Metric approach to limit operators VI

I thought I’d finished this sequence of posts with number five, but then I spent a little time talking with Jerry Kaminker and Rufus Willett and I think that I understood two things: first, how to formulate the limit point construction more cleanly and, second, the “symmetry breaking” role of the ultrafilters which is not clear in what I had written so far.  Read on.

Understanding the limit space construction.  Suppose that $$X$$ is a bounded geometry, uniformly discrete metric space.  It has a “geometry bound”, then, which is a function $$g$$ such that every ball of radius $$R$$ contains at most $$g(R)$$ points.  If we think about the possible balls of a fixed radius $$R$$ in such a space, then, they are determined (as metric spaces) by at most $$g(R) ( g(R)-1)/2$$ distances each of which lies between $$1$$ and $$2R$$; it follows that the space of such balls is itself a compact (metric) space $${\mathfrak M}(g,R)$$.  Let

${\mathfrak M}(g) = \prod_{n=1}^\infty {\mathfrak M}(g,n)$

which is also a compact metric space.  Then for any $$X$$ with the given geometry bound, and any $$x\in X$$, we can map $$X$$ to $${\mathfrak M}(g)$$ by taking the sequence of balls $$B(x;n)$$, and we can define the distance between two such spaces $$X$$ and $$X’$$ to be the distance between their images in $${\mathfrak M}(g)$$.  Of course, this is simply a version of the pointed Gromov-Hausdorff distance.  By construction, the space $${\mathfrak N}(g)$$ of uniformly discrete pointed metric spaces with geometry bound $$g$$ is then a compact metric space in the Gromov-Hausdorff metric.

Now, the punchline: There is an obvious map

$X \to {\mathfrak N}(g)$

which sends each $$x\in X$$ to the pointed metric space $$(X,x)$$.  By the universal property of the Stone-Cech compactification, any such map from $$X$$ to a compact metric space extends uniquely  to a continuous map defined on $$\beta X$$.  In particular we obtain a continuous map $$\partial X \to {\mathfrak N}$$, and this is the map which assigns the limit space $$X_\omega$$ to a free ultrafilter $$\omega$$. The continuity of $$X_\omega$$ as a function of $$\omega$$, which I was laboriously explaining in the previous post, is now obvious.

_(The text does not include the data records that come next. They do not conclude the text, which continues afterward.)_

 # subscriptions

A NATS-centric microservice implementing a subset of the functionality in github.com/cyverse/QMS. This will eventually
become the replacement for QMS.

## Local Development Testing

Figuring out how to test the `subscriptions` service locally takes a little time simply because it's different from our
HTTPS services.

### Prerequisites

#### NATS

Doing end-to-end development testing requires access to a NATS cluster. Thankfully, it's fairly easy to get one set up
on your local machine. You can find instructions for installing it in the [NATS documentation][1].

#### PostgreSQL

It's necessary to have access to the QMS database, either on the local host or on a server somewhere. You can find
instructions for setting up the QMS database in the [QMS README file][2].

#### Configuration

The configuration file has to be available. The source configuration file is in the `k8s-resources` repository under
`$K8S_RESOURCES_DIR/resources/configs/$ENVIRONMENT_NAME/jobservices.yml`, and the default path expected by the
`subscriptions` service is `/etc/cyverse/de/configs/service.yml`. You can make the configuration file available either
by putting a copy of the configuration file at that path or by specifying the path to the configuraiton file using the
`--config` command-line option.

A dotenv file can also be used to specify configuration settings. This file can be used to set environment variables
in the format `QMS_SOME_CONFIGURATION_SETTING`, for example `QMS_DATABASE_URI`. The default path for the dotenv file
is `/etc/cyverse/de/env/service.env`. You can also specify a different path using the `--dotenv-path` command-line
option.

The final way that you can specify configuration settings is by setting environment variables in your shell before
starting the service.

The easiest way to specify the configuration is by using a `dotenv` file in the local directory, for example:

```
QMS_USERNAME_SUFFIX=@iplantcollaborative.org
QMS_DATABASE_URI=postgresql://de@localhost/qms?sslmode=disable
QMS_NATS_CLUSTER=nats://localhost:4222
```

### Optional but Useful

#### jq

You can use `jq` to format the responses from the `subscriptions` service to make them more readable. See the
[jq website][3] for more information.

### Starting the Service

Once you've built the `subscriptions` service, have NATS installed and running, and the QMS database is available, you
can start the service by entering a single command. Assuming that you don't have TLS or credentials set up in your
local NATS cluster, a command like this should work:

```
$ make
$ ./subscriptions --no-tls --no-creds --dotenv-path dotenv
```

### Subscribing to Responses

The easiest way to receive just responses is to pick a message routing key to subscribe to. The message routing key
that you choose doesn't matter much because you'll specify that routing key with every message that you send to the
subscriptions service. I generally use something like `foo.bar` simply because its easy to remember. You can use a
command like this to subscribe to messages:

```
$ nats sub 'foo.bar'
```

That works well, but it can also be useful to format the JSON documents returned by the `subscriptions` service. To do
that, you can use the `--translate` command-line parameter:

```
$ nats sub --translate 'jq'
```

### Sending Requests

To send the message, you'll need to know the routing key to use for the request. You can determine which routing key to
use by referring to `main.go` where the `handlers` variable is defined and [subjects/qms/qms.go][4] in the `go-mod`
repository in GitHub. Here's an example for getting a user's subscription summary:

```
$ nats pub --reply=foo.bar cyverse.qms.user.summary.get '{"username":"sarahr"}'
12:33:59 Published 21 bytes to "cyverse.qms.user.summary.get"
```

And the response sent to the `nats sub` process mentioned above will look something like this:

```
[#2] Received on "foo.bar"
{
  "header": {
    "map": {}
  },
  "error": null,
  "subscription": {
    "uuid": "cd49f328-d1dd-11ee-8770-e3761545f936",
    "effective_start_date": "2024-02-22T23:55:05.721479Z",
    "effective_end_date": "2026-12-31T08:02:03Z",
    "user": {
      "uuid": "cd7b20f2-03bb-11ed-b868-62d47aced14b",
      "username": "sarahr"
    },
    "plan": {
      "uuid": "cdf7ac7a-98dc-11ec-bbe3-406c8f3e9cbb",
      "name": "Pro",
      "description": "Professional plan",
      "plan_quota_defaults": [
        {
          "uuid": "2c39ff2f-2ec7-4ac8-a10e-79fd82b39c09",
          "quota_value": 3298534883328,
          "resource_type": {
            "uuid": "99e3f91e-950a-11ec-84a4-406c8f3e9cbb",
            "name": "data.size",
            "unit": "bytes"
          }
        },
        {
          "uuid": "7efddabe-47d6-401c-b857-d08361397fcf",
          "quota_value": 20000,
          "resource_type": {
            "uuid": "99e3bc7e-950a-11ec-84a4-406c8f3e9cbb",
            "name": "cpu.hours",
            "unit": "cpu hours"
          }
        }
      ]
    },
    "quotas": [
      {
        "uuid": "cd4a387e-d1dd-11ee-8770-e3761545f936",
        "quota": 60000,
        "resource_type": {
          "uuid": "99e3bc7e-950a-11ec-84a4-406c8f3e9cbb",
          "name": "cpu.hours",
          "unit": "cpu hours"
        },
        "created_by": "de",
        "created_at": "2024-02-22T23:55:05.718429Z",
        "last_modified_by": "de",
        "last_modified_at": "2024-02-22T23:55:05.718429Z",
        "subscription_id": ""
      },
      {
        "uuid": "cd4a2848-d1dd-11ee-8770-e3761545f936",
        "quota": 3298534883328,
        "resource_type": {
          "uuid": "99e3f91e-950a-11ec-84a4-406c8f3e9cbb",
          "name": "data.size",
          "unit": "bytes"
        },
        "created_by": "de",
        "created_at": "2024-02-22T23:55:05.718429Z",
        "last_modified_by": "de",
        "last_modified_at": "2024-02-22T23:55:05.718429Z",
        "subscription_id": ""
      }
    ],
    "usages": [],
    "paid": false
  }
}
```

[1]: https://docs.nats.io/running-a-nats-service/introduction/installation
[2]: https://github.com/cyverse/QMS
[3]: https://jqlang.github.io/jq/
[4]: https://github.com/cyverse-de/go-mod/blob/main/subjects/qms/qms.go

The tangent bundle As we pointed out earlier, the assignment $$\omega\mapsto X_\omega$$ should be thought of as some kind of “bundle of metric spaces” over $$\partial X$$.  But this is not an arbitrary such bundle.  As seen in the S-W original construction, there is a natural identification of $$X_\omega$$ with a (very tiny, and not open) “neighborhood” of $$\omega$$ in $$\partial X$$. What kind of bundle, in ordinary geometry, has this property that its fibers are naturally identified with neighborhoods of their basepoint?  It’s suggestive to say that what S-W have defined is the “metric tangent bundle” to the Stone-Cech compactification!

Symmetry breaking.  It’s important for the “condensation of singularities” part of the argument to keep track, not only of the fact that balls $$B(x; R)$$ in $$X$$ become (nearly) isometric to $$B(\omega; R)$$ in $$X_\omega$$ as $$x$$ approaches $$\omega$$, but also of the particular (near) isometries that implement this.   For example, if $$X = {\mathbb Z}$$, then the limit space is $$\mathbb Z$$ as well and there are two ways to identify an interval in $$X$$ with the corresponding interval in the limit space – one orientation-preserving and one orientation-reversing isometry.  (I had not fully appreciated the importance of this point in the posts I wrote earlier, but after Rufus illustrated it in his talk with expansive hand gestures, it became impossible to ignore.)  In the discussion above this corresponds to taking $${\mathfrak M}(g,R)$$ to be (a subspace of) a product of intervals (as I defined it), rather  than the quotient of that object by the natural action of the symmetric group.  We can think of this as a Gromov-Hausdorff space of well ordered (countable) metric spaces – the ordering is arbitrary, it is just used to keep track of which point is #1, which is #2 and so on…  But the resulting GH space is still compact, and $$X_\omega$$ is taken to be an object of this kind.  What that means is that there is given a specific choice of identification of the ball $$B(\omega;r)\subseteq X_\omega$$ with $$B(x;r)\subseteq X$$, for an $$\omega$$-dense set of $$x$$ in $$X$$.